Six Lebanese Army soldiers were killed early today and 12 others wounded in a clash that apparently involved pro-Iranian Shiite Moslem militiamen, who had warned the Army against conducting exercises in eastern Lebanon's Bekaa Valley.
The deaths came in an ambush and three-hour firefight that occurred as the Army force was heading to a rifle range near the Roman ruins in the ancient city of Baalbek, according to state and private radio here.
An Army spokesman privately told reporters here that the attackers were pro-Iranian militiamen and Iranian Revolutionary Guards. Army spokesmen said three of the band of irregulars were killed and five wounded in the clash, which was halted by the Syrian Army.
Syrian forces control the eastern Bekaa Valley. As is the case in Israeli-occupied southern Lebanon, Lebanese Army soldiers maintain barracks there but make no effort to exert authority.
Also in the area are the pro-Iranian Lebanese Shiite Moslems and a contingent of about 300 Revolutionary Guards from Iran's Shiite-dominated Islamic government.

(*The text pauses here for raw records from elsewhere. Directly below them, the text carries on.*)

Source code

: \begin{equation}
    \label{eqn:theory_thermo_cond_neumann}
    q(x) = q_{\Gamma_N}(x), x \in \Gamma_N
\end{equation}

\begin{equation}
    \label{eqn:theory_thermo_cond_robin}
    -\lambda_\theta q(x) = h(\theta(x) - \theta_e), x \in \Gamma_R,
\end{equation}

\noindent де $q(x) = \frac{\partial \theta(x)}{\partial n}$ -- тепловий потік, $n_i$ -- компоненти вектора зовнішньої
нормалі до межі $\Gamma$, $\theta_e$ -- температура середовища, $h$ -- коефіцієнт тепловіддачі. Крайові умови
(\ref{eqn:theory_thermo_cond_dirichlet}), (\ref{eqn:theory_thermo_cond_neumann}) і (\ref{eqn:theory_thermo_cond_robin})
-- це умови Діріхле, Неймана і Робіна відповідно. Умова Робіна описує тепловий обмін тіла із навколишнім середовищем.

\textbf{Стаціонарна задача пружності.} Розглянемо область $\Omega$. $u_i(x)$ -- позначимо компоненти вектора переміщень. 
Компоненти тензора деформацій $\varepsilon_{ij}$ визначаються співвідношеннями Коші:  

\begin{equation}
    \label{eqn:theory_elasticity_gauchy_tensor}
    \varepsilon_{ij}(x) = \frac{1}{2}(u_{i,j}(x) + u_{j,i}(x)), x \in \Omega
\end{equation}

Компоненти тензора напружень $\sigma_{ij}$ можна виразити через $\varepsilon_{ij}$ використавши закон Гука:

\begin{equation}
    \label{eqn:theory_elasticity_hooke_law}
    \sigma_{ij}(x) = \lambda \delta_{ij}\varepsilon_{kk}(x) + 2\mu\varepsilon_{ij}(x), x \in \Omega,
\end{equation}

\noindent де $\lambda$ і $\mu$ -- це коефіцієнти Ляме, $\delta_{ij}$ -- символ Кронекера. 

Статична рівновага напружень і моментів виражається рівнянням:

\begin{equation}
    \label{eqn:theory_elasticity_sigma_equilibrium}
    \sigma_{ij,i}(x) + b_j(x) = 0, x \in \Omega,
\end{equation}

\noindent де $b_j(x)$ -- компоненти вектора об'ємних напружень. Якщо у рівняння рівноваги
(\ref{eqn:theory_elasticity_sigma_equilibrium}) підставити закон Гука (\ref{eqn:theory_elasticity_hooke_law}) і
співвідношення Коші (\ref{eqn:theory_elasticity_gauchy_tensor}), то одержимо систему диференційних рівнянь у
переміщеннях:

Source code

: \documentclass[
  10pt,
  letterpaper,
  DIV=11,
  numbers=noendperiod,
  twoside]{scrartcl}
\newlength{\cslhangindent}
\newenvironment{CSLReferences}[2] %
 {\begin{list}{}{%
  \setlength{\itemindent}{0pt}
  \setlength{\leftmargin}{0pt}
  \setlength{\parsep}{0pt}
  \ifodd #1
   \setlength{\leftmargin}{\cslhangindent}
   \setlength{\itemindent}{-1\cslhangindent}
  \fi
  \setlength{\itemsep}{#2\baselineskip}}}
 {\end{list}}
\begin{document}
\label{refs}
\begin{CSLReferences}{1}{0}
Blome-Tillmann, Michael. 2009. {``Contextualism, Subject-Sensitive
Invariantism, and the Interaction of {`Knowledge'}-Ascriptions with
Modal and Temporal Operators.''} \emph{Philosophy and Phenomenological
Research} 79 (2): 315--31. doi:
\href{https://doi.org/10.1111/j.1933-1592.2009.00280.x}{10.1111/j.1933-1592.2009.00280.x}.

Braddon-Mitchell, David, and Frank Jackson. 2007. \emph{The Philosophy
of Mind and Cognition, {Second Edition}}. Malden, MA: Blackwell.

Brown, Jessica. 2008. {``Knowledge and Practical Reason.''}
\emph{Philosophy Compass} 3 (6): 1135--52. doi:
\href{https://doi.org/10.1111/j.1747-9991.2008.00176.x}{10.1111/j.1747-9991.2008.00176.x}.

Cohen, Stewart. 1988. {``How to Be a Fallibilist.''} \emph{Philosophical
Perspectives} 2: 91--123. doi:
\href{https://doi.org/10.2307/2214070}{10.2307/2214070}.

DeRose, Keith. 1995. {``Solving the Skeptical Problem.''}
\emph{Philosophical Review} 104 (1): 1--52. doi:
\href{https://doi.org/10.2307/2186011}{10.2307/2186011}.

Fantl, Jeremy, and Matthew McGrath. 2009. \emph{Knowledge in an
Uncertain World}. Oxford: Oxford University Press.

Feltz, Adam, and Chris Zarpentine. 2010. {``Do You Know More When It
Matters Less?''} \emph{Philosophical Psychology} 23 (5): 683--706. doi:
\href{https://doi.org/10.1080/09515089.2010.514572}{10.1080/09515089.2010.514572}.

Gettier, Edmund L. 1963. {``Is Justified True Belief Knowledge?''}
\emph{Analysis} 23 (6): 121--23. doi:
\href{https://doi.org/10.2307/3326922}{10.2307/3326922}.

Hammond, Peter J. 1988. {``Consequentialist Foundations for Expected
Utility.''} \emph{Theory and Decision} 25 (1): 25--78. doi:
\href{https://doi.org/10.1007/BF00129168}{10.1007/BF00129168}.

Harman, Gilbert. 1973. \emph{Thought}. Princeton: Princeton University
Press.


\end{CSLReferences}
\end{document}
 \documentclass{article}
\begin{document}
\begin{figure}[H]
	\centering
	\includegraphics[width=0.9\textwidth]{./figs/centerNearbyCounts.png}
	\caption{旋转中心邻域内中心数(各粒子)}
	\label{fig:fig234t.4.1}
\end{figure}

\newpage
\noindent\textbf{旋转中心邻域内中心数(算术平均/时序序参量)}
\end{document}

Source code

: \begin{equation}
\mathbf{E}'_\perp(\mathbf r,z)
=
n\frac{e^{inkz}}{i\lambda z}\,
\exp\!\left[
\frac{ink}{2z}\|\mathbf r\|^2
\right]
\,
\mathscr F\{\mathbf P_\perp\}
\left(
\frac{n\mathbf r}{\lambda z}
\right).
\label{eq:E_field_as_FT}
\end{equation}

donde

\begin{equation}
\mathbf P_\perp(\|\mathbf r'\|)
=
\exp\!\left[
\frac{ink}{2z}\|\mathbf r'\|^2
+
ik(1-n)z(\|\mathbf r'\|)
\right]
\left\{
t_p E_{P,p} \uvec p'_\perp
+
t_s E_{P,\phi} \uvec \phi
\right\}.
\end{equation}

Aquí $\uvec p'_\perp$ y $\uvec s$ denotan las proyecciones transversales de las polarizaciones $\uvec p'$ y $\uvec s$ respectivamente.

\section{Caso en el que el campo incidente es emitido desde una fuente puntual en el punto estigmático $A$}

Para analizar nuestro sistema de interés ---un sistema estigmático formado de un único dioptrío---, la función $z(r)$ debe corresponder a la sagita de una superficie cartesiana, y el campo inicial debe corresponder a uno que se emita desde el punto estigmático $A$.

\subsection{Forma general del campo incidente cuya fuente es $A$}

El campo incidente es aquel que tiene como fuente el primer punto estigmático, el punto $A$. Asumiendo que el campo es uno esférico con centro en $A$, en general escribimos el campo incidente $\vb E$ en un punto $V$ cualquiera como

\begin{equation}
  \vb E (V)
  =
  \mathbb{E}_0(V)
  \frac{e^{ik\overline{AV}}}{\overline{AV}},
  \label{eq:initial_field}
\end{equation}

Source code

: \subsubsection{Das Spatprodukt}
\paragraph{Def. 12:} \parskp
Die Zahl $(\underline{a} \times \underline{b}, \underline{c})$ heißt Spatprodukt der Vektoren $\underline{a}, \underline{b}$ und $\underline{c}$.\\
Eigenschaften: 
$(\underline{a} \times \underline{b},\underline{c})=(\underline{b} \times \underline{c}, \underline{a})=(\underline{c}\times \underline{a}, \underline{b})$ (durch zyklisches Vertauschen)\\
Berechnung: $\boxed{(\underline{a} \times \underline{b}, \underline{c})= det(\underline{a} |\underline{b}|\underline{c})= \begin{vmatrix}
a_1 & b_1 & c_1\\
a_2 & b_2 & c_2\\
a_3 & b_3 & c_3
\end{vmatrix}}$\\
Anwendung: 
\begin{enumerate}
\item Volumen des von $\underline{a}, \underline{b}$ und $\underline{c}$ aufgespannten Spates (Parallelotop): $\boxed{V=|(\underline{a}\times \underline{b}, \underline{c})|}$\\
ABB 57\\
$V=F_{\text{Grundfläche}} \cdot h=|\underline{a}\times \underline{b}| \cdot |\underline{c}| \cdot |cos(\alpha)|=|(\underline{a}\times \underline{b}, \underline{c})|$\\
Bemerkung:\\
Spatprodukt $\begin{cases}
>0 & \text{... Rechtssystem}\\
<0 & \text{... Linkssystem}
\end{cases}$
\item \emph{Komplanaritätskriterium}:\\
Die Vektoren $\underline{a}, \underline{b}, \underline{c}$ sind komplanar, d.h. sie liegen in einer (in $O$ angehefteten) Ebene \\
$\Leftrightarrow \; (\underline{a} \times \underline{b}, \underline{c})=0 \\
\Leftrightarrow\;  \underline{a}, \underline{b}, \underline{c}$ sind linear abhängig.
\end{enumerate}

The Shiites have proclaimed the area to be a separate Islamic state. Last November, hundreds of armed Shiite demonstrators stormed the city hall of Baalbek and virtually took over the town.
Recently, the Shiite Moslem militia issued a warning to the Army against holding any exercises near Baalbek, according to radio reports. No reason was given for the warning.
The Lebanese Army statement said one lieutenant, two corporals and three privates were killed in the ambush. A colonel was among the 12 wounded.